TASK OBJECTIVE » Scan the listing below. Report each line that includes "blocks".

--*--

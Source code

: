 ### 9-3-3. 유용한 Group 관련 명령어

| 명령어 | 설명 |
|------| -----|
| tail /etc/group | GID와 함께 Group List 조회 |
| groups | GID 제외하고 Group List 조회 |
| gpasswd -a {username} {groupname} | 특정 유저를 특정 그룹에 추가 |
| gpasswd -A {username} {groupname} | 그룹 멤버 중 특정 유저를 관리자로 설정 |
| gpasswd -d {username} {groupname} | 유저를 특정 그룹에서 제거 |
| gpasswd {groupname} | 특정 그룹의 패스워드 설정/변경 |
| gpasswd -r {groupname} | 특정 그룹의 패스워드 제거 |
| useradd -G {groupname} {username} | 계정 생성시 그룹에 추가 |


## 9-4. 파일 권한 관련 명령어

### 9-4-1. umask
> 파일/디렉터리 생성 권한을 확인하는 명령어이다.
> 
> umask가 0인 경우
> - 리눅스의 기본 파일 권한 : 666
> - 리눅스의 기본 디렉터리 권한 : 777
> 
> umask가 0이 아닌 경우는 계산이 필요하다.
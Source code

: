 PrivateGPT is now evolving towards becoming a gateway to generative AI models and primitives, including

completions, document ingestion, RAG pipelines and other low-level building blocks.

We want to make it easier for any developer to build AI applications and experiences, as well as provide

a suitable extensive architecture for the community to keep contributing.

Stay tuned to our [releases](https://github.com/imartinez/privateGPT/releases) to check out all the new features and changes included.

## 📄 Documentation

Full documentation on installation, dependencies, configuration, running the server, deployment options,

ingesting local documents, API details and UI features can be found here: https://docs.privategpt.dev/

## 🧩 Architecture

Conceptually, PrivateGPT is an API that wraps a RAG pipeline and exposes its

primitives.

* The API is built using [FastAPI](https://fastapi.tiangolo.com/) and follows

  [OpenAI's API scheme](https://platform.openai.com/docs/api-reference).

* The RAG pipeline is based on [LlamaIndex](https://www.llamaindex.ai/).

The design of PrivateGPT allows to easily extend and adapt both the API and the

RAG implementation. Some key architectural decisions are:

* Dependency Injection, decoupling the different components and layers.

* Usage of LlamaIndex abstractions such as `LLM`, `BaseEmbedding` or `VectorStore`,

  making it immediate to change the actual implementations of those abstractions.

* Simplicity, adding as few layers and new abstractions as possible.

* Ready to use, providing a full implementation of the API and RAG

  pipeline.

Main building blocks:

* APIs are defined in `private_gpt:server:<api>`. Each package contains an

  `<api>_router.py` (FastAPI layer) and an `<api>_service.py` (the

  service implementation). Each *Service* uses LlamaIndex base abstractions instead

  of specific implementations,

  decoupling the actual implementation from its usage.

--*--

TASK OUTPUT »
completions, document ingestion, RAG pipelines and other low-level building blocks.
Main building blocks:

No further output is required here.